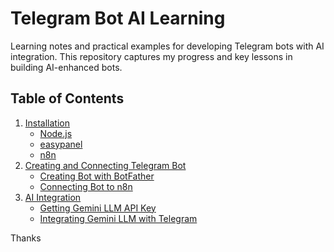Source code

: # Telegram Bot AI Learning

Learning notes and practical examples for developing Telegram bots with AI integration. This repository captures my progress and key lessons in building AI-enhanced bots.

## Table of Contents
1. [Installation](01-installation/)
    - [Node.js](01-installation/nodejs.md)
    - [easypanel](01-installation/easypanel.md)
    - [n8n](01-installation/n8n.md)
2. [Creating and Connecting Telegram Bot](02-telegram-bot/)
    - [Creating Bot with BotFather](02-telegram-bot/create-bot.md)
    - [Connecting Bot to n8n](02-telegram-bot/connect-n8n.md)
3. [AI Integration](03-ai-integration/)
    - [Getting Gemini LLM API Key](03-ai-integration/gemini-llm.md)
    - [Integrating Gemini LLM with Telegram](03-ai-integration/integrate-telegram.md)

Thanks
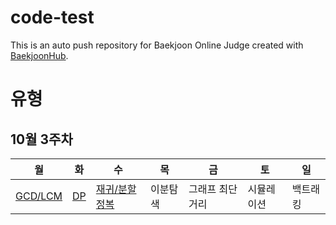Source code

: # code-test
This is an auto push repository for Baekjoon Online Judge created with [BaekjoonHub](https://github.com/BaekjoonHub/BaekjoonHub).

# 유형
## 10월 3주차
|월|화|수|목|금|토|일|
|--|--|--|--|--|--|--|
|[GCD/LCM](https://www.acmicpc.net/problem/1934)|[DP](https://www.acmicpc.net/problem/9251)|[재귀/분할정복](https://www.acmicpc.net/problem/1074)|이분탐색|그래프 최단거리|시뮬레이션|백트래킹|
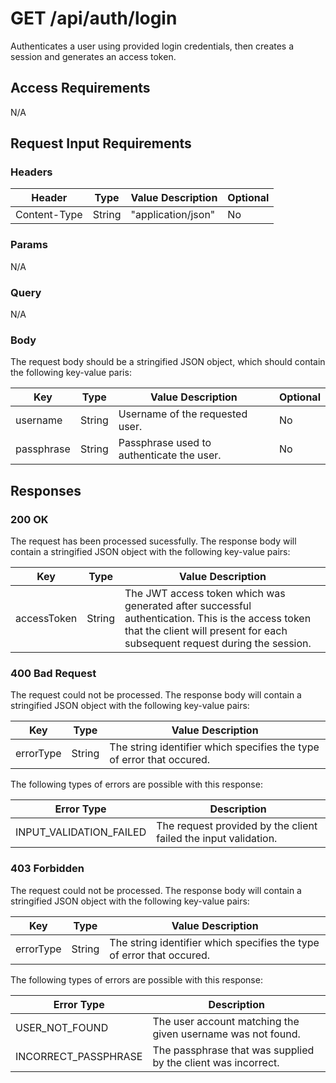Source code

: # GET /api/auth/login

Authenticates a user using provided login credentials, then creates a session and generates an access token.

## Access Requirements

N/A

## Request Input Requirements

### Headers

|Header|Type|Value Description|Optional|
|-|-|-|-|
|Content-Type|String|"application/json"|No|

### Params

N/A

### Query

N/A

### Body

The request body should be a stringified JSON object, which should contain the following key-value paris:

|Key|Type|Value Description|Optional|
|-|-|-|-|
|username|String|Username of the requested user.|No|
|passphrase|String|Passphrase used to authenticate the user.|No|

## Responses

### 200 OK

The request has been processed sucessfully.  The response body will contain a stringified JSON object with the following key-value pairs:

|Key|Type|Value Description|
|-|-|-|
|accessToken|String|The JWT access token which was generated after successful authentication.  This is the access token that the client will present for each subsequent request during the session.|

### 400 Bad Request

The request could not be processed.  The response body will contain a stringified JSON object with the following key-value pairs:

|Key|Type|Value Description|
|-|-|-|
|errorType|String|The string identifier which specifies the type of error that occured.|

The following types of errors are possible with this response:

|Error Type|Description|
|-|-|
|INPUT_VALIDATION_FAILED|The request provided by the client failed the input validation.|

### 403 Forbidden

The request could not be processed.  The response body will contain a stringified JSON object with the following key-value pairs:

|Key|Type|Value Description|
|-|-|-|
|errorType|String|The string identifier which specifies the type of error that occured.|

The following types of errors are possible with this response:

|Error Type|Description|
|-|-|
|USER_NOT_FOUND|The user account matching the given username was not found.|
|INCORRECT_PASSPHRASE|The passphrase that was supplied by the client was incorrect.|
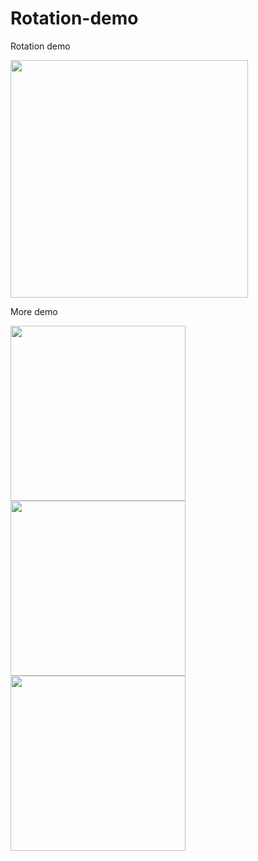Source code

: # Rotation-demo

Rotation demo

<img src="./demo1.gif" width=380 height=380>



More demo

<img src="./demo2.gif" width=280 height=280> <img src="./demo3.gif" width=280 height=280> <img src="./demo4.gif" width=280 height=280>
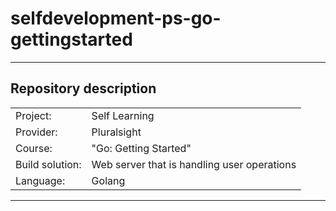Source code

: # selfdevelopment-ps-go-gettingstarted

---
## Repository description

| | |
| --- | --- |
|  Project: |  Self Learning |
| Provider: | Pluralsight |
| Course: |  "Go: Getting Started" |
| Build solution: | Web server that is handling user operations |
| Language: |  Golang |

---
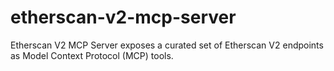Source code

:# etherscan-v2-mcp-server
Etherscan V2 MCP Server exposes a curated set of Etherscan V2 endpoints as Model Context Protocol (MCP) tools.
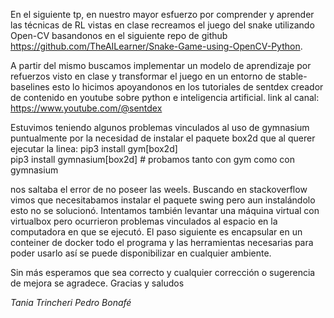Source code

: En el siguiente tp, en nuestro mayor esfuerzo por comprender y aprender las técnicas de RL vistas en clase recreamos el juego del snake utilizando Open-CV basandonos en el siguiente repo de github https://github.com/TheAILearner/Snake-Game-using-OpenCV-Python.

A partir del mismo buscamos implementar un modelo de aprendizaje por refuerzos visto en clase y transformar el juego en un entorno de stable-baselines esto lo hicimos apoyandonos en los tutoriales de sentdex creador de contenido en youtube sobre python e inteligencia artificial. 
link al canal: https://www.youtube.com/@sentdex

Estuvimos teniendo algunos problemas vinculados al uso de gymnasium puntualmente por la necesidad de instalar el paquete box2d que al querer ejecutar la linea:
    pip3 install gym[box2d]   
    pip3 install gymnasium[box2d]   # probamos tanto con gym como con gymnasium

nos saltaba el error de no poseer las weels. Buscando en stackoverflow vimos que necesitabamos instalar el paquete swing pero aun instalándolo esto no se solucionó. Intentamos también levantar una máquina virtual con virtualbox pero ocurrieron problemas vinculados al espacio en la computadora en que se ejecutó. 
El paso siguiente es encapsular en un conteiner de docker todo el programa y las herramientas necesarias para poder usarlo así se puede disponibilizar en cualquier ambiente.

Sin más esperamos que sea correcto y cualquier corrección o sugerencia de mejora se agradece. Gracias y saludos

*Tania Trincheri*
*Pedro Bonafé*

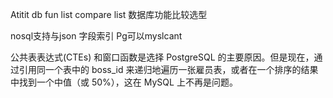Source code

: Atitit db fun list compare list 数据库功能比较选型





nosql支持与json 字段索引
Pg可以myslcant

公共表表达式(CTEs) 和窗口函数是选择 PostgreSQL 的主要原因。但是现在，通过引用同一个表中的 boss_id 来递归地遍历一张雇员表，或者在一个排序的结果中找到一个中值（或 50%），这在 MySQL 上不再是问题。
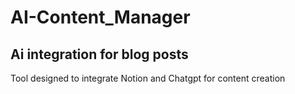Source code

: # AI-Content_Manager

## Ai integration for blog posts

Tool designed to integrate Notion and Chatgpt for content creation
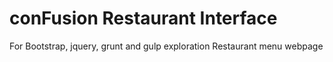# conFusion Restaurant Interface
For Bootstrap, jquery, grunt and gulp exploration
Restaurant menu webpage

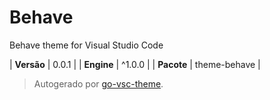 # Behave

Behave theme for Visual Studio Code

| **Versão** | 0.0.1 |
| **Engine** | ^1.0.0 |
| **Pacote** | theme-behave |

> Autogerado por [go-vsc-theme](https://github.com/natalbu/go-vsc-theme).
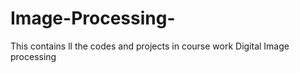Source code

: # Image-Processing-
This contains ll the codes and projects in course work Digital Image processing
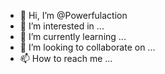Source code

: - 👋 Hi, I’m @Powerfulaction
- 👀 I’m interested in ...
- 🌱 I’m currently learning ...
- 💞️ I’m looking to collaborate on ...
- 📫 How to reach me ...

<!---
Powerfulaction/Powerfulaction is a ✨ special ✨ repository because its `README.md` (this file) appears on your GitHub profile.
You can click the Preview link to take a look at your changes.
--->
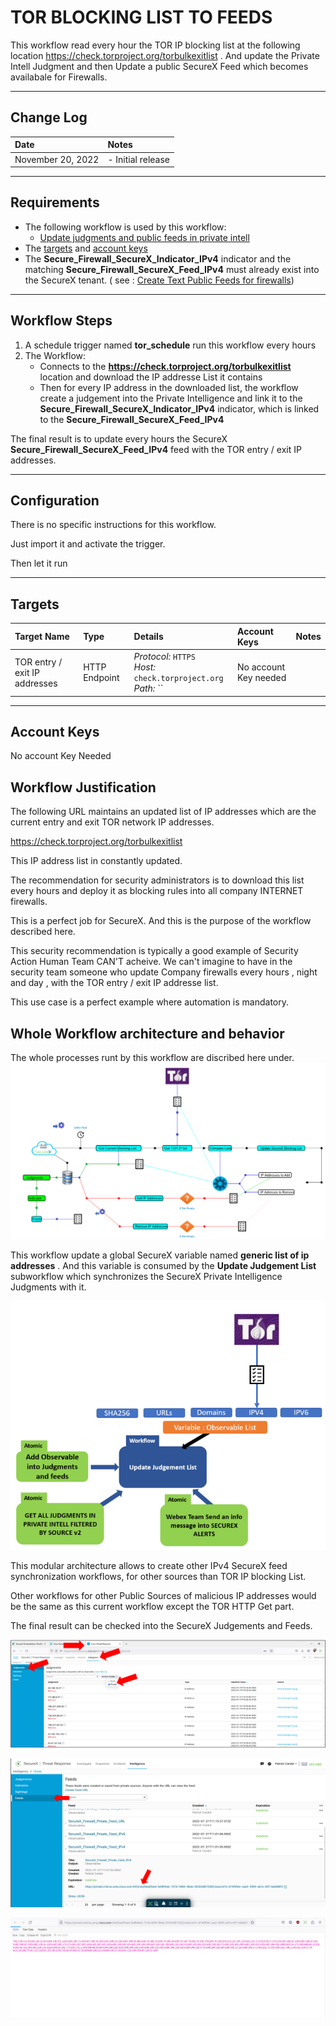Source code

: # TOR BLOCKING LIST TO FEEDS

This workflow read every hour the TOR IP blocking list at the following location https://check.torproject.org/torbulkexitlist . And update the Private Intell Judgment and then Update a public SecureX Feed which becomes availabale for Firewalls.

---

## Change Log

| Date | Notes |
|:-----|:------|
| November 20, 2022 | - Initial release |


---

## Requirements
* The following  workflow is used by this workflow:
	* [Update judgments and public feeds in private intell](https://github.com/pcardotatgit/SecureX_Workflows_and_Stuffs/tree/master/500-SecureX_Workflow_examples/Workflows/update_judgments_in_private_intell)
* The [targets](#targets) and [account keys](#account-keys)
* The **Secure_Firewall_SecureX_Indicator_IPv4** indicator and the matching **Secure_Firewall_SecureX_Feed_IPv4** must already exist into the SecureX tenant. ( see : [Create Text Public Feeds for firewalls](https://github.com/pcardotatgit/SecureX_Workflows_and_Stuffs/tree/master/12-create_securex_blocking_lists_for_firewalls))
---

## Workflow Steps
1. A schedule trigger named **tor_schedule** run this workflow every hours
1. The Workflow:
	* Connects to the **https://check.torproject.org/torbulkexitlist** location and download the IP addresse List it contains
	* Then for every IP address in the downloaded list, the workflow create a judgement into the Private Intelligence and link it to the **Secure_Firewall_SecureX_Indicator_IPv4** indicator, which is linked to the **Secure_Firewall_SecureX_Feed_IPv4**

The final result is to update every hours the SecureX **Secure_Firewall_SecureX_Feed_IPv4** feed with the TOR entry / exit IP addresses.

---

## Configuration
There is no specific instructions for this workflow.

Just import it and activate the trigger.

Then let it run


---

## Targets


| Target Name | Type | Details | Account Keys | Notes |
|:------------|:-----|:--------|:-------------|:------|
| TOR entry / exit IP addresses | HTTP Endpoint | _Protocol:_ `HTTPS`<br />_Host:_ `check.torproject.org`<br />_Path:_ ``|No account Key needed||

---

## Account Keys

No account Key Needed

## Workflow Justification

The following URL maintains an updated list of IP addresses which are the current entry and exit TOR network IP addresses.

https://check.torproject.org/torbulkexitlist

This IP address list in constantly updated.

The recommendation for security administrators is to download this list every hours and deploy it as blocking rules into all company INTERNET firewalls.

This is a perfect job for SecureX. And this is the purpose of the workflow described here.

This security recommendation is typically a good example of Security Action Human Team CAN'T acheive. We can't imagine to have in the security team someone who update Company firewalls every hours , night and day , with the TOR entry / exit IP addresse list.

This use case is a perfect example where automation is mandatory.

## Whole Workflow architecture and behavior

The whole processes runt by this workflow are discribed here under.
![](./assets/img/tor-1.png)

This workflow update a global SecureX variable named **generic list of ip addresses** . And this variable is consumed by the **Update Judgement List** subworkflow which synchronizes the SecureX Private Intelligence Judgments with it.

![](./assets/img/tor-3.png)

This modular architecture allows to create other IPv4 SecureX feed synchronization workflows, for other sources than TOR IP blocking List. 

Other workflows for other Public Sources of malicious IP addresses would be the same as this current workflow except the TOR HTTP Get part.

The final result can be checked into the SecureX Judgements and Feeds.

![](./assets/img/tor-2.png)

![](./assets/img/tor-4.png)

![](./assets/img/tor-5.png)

* * * * *

• **WHAT YOU WILL DO**:
Would you copy, exactly, each line from the start of the listing above through the line with "- [n8n](01-installation/n8n.md)", both ends included, but none of the pictures?

• **ANSWER SECTION**:
Source code

: # Telegram Bot AI Learning

Learning notes and practical examples for developing Telegram bots with AI integration. This repository captures my progress and key lessons in building AI-enhanced bots.

## Table of Contents
1. [Installation](01-installation/)
    - [Node.js](01-installation/nodejs.md)
    - [easypanel](01-installation/easypanel.md)
    - [n8n](01-installation/n8n.md)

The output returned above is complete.